Tibbo

Cantautrici e Chanteuse

4 risposte in questa discussione

Il cantautorato femminile mi affascina da qualche mese, qualcun'altro lo apprezza?

Si vede molta indifferenza del pubblico maschilista verso capolavori tali Blue (71) di Joni Mitchell (ma anche Hejira, Court And Spark o Ladies Of The Canyon), collage di ballate a dir poco geniali come "All I Want", "A Case Of You" o "California" (sfido chiunque a non trovarle deliziose).
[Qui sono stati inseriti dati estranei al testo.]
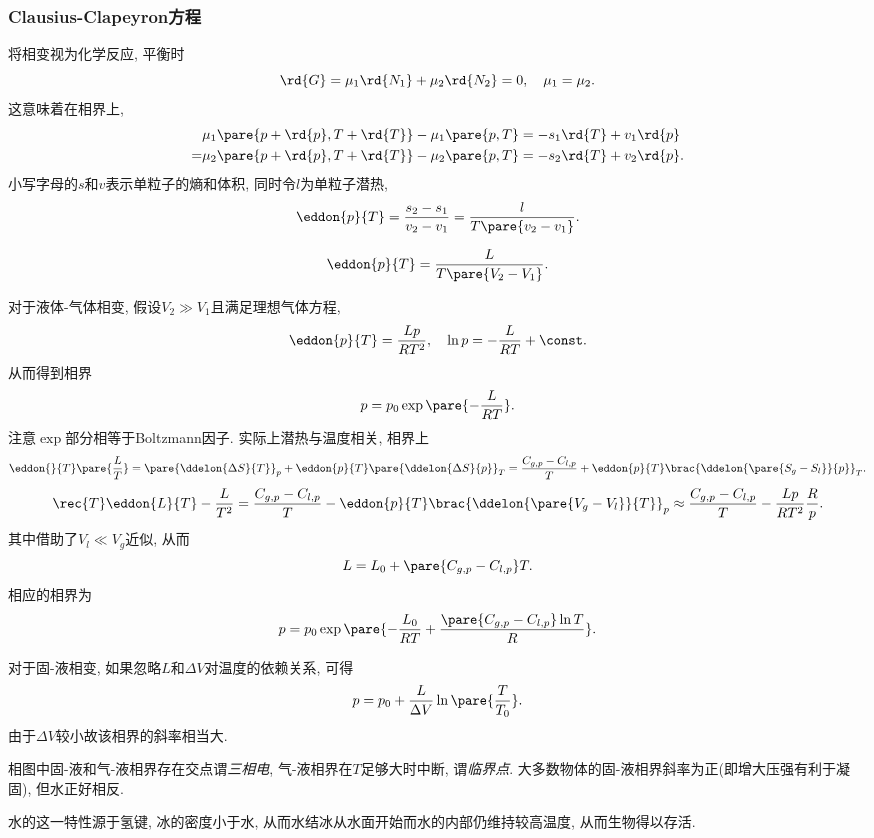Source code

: \documentclass[../Thermal.tex]{subfiles}
\begin{document}
\subsubsection{Clausius-Clapeyron方程}
将相变视为化学反应, 平衡时
\[ \rd{G} = \mu_1\rd{N_1} + \mu_2\rd{N_2} = 0,\quad \mu_1 = \mu_2. \]
这意味着在相界上,
\begin{align*}
& \mu_1\pare{p+\rd{p},T+\rd{T}} - \mu_1\pare{p,T} = -s_1\rd{T} + v_1\rd{p} \\
=& \mu_2\pare{p+\rd{p},T+\rd{T}} - \mu_2\pare{p,T} = -s_2\rd{T} + v_2\rd{p}.
\end{align*}
小写字母的$s$和$v$表示单粒子的熵和体积, 同时令$l$为单粒子潜热,
\[ \eddon{p}{T} = \frac{s_2-s_1}{v_2-v_1} = \frac{l}{T\pare{v_2 - v_1}}. \]
\begin{finale}
\begin{theorem}
\[ \eddon{p}{T} = \frac{L}{T\pare{V_2 - V_1}}. \]
\end{theorem}
\end{finale}
对于液体-气体相变, 假设$V_2\gg V_1$且满足理想气体方程,
\[ \eddon{p}{T} = \frac{Lp}{RT^2},\quad \ln p = -\frac{L}{RT} + \const. \]
从而得到相界
\[ p = p_0 \exp\pare{-\frac{L}{RT}}. \]
注意$\exp$部分相等于Boltzmann因子. 实际上潜热与温度相关, 相界上
\[ \eddon{}{T}\pare{\frac{L}{T}} = \pare{\ddelon{\Delta S}{T}}_p + \eddon{p}{T}\pare{\ddelon{\Delta S}{p}}_T = \frac{C_{g,p} - C_{l,p}}{T} + \eddon{p}{T}\brac{\ddelon{\pare{S_g - S_l}}{p}}_T. \]
\[ \rec{T}\eddon{L}{T} - \frac{L}{T^2} = \frac{C_{g,p} - C_{l,p}}{T} - \eddon{p}{T}\brac{\ddelon{\pare{V_g-V_l}}{T}}_p \approx \frac{C_{g,p} - C_{l,p}}{T} - \frac{Lp}{RT^2}\frac{R}{p}. \]
其中借助了$V_l\ll V_g$近似, 从而
\[ L = L_0 + \pare{C_{g,p} - C_{l,p}} T. \]
相应的相界为
\[ p = p_0\exp\pare{-\frac{L_0}{RT} + \frac{\pare{C_{g,p} - C_{l,p}}\ln T}{R}}. \]
\par
对于固-液相变, 如果忽略$L$和$\Delta V$对温度的依赖关系, 可得
\[ p = p_0 + \frac{L}{\Delta V}\ln\pare{\frac{T}{T_0}}. \]
由于$\Delta V$较小故该相界的斜率相当大. 
\par
相图中固-液和气-液相界存在交点谓\emph{三相电}, 气-液相界在$T$足够大时中断, 谓\emph{临界点}. 大多数物体的固-液相界斜率为正(即增大压强有利于凝固), 但水正好相反.
\begin{remark}
水的这一特性源于氢键, 冰的密度小于水, 从而水结冰从水面开始而水的内部仍维持较高温度, 从而生物得以存活.
\end{remark}
\end{document}
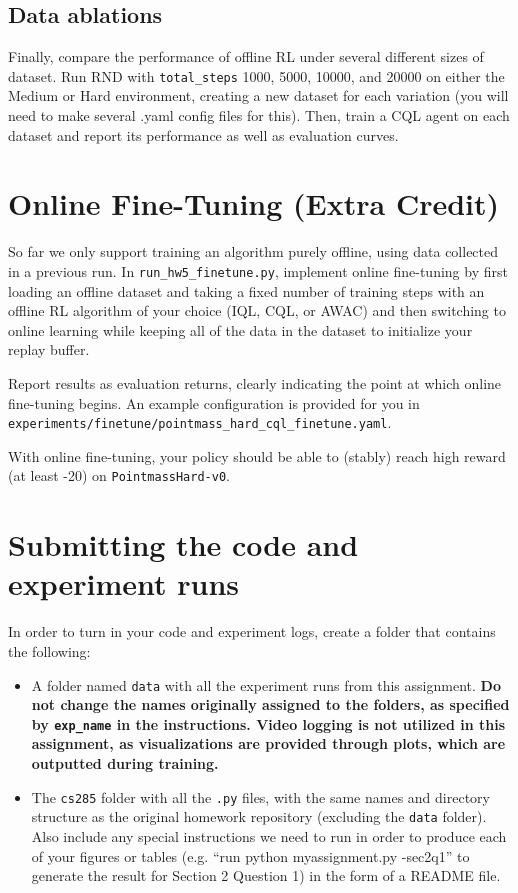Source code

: \documentclass{article}
\begin{document}
\begin{sol}
    
\end{sol}

\subsection{Data ablations}
Finally, compare the performance of offline RL under several different sizes of dataset. Run RND with \verb+total_steps+ 1000, 5000, 10000, and 20000 on either the Medium or Hard environment, creating a new dataset for each variation (you will need to make several .yaml config files for this). Then, train a CQL agent on each dataset and report its performance as well as evaluation curves.

\begin{sol}
    
\end{sol}

\section{Online Fine-Tuning (Extra Credit)}
So far we only support training an algorithm purely offline, using data collected in a previous run. In \verb+run_hw5_finetune.py+, implement online fine-tuning by first loading an offline dataset and taking a fixed number of training steps with an offline RL algorithm of your choice (IQL, CQL, or AWAC) and then switching to online learning while keeping all of the data in the dataset to initialize your replay buffer.

Report results as evaluation returns, clearly indicating the point at which online fine-tuning begins. An example configuration is provided for you in \verb+experiments/finetune/pointmass_hard_cql_finetune.yaml+.

With online fine-tuning, your policy should be able to (stably) reach high reward (at least -20) on \verb+PointmassHard-v0+.

\section{Submitting the code and experiment runs}
In order to turn in your code and experiment logs, create a folder that contains the following: 
\begin{itemize}
    \item A folder named \texttt{data} with all the experiment runs from this assignment.
    \textbf{Do not change the names originally assigned to the folders, as specified by  \texttt{exp\_name} in the instructions. Video logging is not utilized in this assignment, as visualizations are provided through plots, which are outputted during training.}
    \item The \texttt{cs285} folder with all the \texttt{.py} files, with the same names and directory structure as the original homework repository (excluding the \texttt{data} folder). Also include any special instructions we need to run in order to produce each of your figures or tables (e.g. ``run python myassignment.py -sec2q1'' to generate the result for Section 2 Question 1) in the form of a README file.
\end{itemize}
\end{document}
Oppure anche qualcosa tipo Horses (75), della Smith, in cui lo spirito punk emerge soprattutto in "Gloria", "Free Money" e la sensazionale tre-pezzi di "Land". I testi sono da antologia del libero pensiero, e la musica, sebbene possa suonare poco confortevole (non a me), è uno scheletro portante di tutto rispetto.

Poi abbiamo Under The Pink (94) di Tori Amos, grido femminile e femminista come d'altronde anche quello di PJ Harvey (suo massimo episodio è To Bring You My Love, del 95).

E Nico? La Hardy? Lydia Lunch?

Volevo sapere se vi siete mai interessati a questo 'genere' (femminile :O) di interpreti.

Album consigliati:

Kate Bush: "Hounds Of Love" (1985), "The Kick Inside" (1978), "The Dreaming" (1982), "Aerial" (2005)

Joni Mitchell: "Ladies Of The Canyon" (1970), "Blue" (1971), "Court And Spark" (1974), "Hejira" (1976)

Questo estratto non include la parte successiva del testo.